Metropolitan News-Enterprise


Wednesday, October 6, 2004


Page 3


Superior Court Judge Overrules Demurrers in Suit Charging AAA and Arbitrator With Fraud


By a MetNews Staff Writer


A Los Angeles Superior Court judge yesterday overruled demurrers in a suit charging that the American Arbitration Association and one of its arbitrators defrauded parties to an arbitration by failing to disclose facts that would have led the plaintiffs to reject the arbitrator.

The ruling by Judge Judith Chirlin allows the suit by former partners in the now-defunct law firm of O’Flaherty & Belgum to proceed against Edward Costello Jr. and the AAA.

Partners Michael A. O’Flaherty, John J. Weber, Lee T. Thies, Robert M. Dato, Lisa A. Cross, Mike Martinez, Lynn E. Ovando, and Gregory M. Hatton withdrew and formed O’Flaherty, Cross, Martinez Ovando & Hatton LLP. Hatton and Dato later left the new firm.

The new firm and its partners have been in arbitration and litigation with former managing partner Stephen Belgum for more than six years.

The suit before Chirlin grows out of an arbitration proceeding in which Costello ordered the attorneys who are now suing him to forfeit money owed to them at the time of the breakup and pay more than $7.5 million in damages, costs, and legal fees to their former firm and its former managing partner.

The arbitration ruling was thrown out by Div.

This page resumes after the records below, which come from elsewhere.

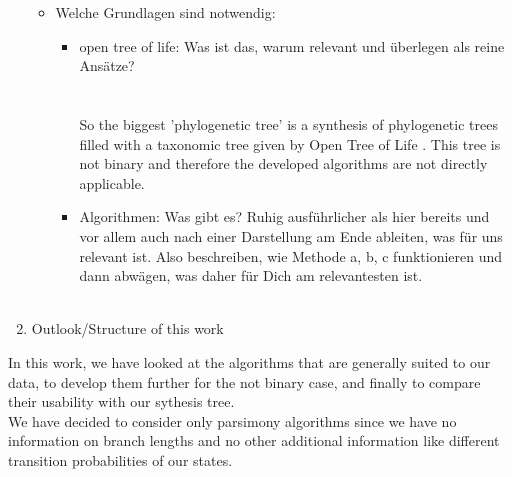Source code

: \begin{enumerate}
\begin{itemize}
        \item Welche Grundlagen sind notwendig:
          \begin{itemize}
            \item open tree of life: Was ist das, warum relevant und überlegen als reine Ansätze? \\
              \todo{!!!} \\ \\
  So the biggest 'phylogenetic tree' is a synthesis 
    of phylogenetic trees filled with a taxonomic tree given by Open Tree of Life \cite{Hinchliff2015}.
    This tree is not binary and therefore the developed algorithms are not directly applicable. \\
            \item Algorithmen: Was gibt es? Ruhig ausführlicher als hier bereits und vor allem auch 
              nach einer Darstellung am Ende ableiten, was für uns relevant ist. Also beschreiben, 
              wie Methode a, b, c funktionieren und dann abwägen, was daher für Dich am 
              relevantesten ist. \\
              \todo{!!!} \\
          \end{itemize}
      \end{itemize}
    \item Outlook/Structure of this work
  \end{enumerate}


  In this work, we have looked at the algorithms that are generally suited to our data, to develop 
  them further for the not binary case, and finally to compare their usability with our sythesis 
  tree. \\
  We have decided to consider only parsimony algorithms since we have no information on branch 
  lengths and no other additional information like different transition probabilities of our states.

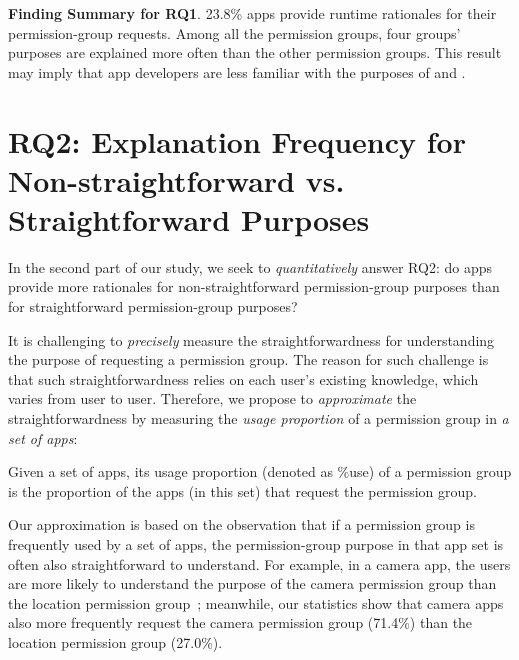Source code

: {\bf Finding Summary for RQ1}. 23.8\% apps provide runtime rationales for their permission-group requests. 
Among all the permission groups, four groups' purposes are explained more often than the other permission groups. This result may imply that app developers are less familiar with the purposes of  and . 

\section{RQ2: Explanation Frequency for Non-straightforward vs. Straightforward Purposes}
\label{sec:rq2}

In the second part of our study, we seek to \emph{quantitatively} answer RQ2: 
do apps provide more rationales for non-straightforward permission-group purposes than for straightforward permission-group purposes? 

It is challenging to \emph{precisely} measure the straightforwardness for understanding the purpose of requesting a permission group. 
The reason for such challenge is that such straightforwardness relies on each user's existing knowledge, which varies from user to user. Therefore, we propose to \emph{approximate} the straightforwardness by measuring the \emph{usage proportion} of a permission group in \emph{a set of apps}:

\begin{mydef}
Given a set of apps, its usage proportion (denoted as  \textsf{\%use}) of a permission group  is the proportion of the apps (in this set) that request the permission group. 
\label{def:usagefreq}
\end{mydef}

Our approximation is based on the observation that if a permission group is frequently used by a set of apps, the permission-group purpose in that app set is often also straightforward to understand. 
For example, in a camera app, the users are more likely to understand the purpose of the camera permission group than the location permission group~\cite{shouldshow}; 
meanwhile, our statistics show that camera apps also more frequently request the camera permission group (71.4\%) than the location permission group (27.0\%).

Five of this district’s Court of Appeal earlier this year. The divided panel said the arbitrator had no jurisdiction over the firm while it was in receivership, and that the award included relief prohibited by the partnership agreement.

 The O’Flaherty Cross partners say they were defrauded because they were not told that Costello had personally engaged in contentious litigation regarding the breakup of a law firm in which he had formerly practiced.

“There is not a lawyer in this town that would choose as sole arbitrator an individual who had litigated his own claim in such a contentious type of environment and it is unfortunate that the disclosure is simply left to the discretion of the arbitrator,” plaintiffs’ attorney Michael Brown of the downtown Los Angeles firm of Kabateck Brown Kellner LLP told the MetNews following the judge’s ruling.

Chirlin gave the defendants 30 days to answer the complaint.

Costello’s attorney, Kirk Dillman of Hennigan, Bennett & Dohrman, said that while the judge had given his side “a fair and attentive hearing,” they are considering their options, including seeking appellate review of her conclusion that the arbitrator lacks absolute immunity for acts which Dillman said were “part of the arbitral process.”

He added that it is Costello’s position that he did nothing wrong. Dillman emphasized that the plaintiffs’ claims are the “bare allegations” of a complaint and said that “all of the facts will be tested” via discovery.

Brown said his clients were “extremely pleased” that the judge is allowing their case to go to trial. The judge, he suggested, “while recognizing the existence of quasi-judicial immunity, also expressed concern about preserving the integrity of the arbitration  process and was troubled by the fact that an arbitration administration program and individual arbitrators could essentially commit fraud as alleged in the complaint and have no liability for it.”

If immunity is recognized, he added, it means that not only can the AAA and the arbitrators injure parties with impunity, they get to keep the arbitration fees—of which his clients paid $110,000 in this case, Brown said—even if the arbitration award is thrown out by the courts.

The case is scheduled for a case management conference in January, at which a trial date is expected to be set.